A Different Approach

Take a look at how work gets tracked in a typical organization and you’ll usually find the same pattern: IT has a helpdesk system. HR runs processes through email and spreadsheets. Facilities takes requests through a form that emails a shared inbox. The legal team uses a project tracker. Customer support has its own platform. Each tool was adopted for a good reason at a particular moment, and each one mostly works — within its own department and in isolation from everything else.

But organizations don’t actually work in isolation. When a new employee joins the company, IT, HR, and Facilities all have things to do, on a coordinated timeline, that affect each other. When a customer reports a problem that turns out to involve a software bug, customer support, engineering, and account management all need to be in the loop. When a piece of equipment fails, the support ticket connects to an asset record, a service contract, and maybe a purchasing request. Work, in practice, cuts across departments and systems in ways that no single specialized tool was designed to handle.

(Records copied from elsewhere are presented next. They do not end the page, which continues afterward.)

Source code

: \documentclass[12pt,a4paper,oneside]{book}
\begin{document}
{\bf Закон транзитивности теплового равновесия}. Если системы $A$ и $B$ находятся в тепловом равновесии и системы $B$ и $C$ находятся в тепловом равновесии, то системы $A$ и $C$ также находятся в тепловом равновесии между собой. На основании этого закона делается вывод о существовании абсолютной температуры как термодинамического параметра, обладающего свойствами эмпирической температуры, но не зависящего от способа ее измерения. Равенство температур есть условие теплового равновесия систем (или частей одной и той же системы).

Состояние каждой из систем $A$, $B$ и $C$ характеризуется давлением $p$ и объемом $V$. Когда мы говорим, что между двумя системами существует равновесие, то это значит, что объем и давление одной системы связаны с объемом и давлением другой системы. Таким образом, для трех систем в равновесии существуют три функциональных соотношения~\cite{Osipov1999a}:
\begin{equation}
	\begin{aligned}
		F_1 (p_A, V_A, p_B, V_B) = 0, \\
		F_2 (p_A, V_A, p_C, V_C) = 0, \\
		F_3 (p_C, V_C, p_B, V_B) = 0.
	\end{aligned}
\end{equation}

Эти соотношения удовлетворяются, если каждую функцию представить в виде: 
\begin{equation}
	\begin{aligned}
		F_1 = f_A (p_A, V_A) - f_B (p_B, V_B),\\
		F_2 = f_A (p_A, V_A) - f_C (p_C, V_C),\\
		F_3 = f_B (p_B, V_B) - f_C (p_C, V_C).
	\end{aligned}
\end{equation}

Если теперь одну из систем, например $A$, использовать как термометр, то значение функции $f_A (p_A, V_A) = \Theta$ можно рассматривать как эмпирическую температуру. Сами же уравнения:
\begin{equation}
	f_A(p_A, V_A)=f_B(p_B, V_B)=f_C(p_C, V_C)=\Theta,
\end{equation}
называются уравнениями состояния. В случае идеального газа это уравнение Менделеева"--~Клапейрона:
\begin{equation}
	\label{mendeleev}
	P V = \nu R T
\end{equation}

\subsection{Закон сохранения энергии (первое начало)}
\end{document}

The result is a hidden tax on organizational efficiency: the time spent moving information from one system to another, the requests that fall between teams, the reporting that requires manually combining data from five different places, the new employees who need weeks to learn which tool to use for which kind of request.

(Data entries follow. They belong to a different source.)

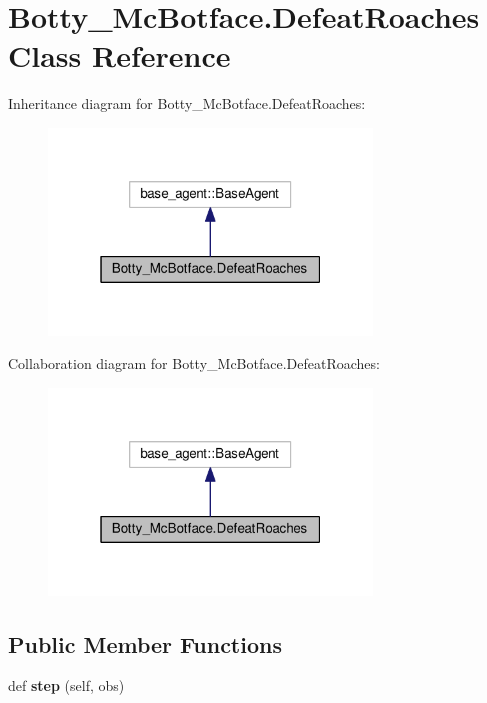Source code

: \hypertarget{classBotty__McBotface_1_1DefeatRoaches}{}\section{Botty\+\_\+\+Mc\+Botface.\+Defeat\+Roaches Class Reference}
\label{classBotty__McBotface_1_1DefeatRoaches}


Inheritance diagram for Botty\+\_\+\+Mc\+Botface.\+Defeat\+Roaches\+:\nopagebreak
\begin{figure}[H]
\begin{center}
\leavevmode
\includegraphics[width=244pt]{classBotty__McBotface_1_1DefeatRoaches__inherit__graph}
\end{center}
\end{figure}


Collaboration diagram for Botty\+\_\+\+Mc\+Botface.\+Defeat\+Roaches\+:\nopagebreak
\begin{figure}[H]
\begin{center}
\leavevmode
\includegraphics[width=244pt]{classBotty__McBotface_1_1DefeatRoaches__coll__graph}
\end{center}
\end{figure}
\subsection*{Public Member Functions}
\begin{DoxyCompactItemize}
\item 
def {\bfseries step} (self, obs)\hypertarget{classBotty__McBotface_1_1DefeatRoaches_ab59843f6730063c2e48834e6edf8ccf3}{}\label{classBotty__McBotface_1_1DefeatRoaches_ab59843f6730063c2e48834e6edf8ccf3}

\end{DoxyCompactItemize}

Request Tracker takes a different approach. Rather than building a specialized tool for one type of work, RT is a flexible platform for tracking any kind of work: any request, from any source, assigned to any person or team, following whatever process makes sense for that type of work. Each department works with RT’s implementation team to configure the system around their actual workflows, without being forced into a template designed for someone else. And because all of those departments are working in the same underlying system, visibility across the organization is possible in a way it simply isn’t when everyone is using a different tool.

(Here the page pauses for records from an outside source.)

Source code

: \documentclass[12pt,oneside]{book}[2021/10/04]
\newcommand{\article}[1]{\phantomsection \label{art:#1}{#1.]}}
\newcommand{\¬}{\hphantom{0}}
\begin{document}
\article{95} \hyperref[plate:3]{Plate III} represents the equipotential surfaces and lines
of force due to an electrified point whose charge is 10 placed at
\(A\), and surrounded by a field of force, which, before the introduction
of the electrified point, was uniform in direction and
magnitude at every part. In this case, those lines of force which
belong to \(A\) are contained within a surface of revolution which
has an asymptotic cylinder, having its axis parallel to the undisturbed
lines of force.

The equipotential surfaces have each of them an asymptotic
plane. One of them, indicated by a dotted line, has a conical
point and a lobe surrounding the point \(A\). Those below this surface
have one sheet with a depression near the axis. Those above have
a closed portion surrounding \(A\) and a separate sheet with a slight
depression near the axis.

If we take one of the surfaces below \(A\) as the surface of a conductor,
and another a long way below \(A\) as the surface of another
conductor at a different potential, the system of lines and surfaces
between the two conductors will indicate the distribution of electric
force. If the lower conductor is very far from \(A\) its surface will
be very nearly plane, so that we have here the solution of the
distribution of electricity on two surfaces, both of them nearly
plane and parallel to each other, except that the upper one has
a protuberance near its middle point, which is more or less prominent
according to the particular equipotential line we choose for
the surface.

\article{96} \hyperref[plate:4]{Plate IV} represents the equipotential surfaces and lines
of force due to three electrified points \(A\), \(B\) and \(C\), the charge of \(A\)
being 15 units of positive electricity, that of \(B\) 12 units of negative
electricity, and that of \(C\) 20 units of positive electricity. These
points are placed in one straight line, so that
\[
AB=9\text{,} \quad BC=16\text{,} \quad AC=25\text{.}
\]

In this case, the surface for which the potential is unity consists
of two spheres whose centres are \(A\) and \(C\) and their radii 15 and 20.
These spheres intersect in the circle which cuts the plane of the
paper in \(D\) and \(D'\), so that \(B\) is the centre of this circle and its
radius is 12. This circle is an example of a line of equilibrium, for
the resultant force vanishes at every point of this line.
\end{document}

What This Looks Like in Practice

The organizations that get the most out of RT often start with one department — often IT — and expand from there once other teams see the results. A regional university started with its IT helpdesk and within two years had expanded to HR, Finance, the Registrar’s Office, Admissions, and Facilities, all using the same platform for fundamentally different workflows. A professional services firm replaced five separate departmental tools with RT and recovered the cost of the implementation in software savings alone within the first year.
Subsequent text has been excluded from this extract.